- WHAT TO WORK ON: Please repeat the records exactly from their first line, finishing at the line containing "El posicionamiento del" and including it.
*** EXERCISE MATERIALS ***
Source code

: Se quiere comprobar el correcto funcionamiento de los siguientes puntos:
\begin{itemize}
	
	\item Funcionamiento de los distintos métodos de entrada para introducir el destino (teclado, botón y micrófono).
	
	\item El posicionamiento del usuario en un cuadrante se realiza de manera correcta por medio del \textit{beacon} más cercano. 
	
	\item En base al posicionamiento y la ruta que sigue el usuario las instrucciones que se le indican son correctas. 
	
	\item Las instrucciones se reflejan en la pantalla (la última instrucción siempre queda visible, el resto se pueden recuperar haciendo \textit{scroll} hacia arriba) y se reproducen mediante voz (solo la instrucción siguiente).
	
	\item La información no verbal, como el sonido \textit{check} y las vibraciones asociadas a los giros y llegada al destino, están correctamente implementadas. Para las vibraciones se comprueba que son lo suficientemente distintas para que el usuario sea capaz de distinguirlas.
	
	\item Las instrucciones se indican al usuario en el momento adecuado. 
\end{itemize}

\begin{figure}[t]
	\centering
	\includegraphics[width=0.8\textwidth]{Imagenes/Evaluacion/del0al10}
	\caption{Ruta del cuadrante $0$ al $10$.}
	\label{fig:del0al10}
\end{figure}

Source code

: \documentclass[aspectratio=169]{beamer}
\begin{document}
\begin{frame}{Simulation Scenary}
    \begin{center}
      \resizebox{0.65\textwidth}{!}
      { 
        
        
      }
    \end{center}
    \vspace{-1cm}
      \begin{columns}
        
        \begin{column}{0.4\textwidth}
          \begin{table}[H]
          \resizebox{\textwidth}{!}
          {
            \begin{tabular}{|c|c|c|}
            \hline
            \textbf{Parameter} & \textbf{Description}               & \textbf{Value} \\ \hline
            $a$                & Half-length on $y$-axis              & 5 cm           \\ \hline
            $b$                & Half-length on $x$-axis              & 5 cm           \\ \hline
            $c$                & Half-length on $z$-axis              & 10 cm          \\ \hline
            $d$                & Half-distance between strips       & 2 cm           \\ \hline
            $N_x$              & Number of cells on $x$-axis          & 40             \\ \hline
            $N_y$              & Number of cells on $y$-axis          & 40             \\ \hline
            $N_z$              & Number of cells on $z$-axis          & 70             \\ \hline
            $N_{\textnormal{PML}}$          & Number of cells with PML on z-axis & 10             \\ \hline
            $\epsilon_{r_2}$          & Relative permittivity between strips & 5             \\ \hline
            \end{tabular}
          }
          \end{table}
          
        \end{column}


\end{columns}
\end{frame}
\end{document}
*** End of EXERCISE MATERIALS ***
- TASK RESPONSE:
Source code

: Se quiere comprobar el correcto funcionamiento de los siguientes puntos:
\begin{itemize}
	
	\item Funcionamiento de los distintos métodos de entrada para introducir el destino (teclado, botón y micrófono).
	
	\item El posicionamiento del usuario en un cuadrante se realiza de manera correcta por medio del \textit{beacon} más cercano. 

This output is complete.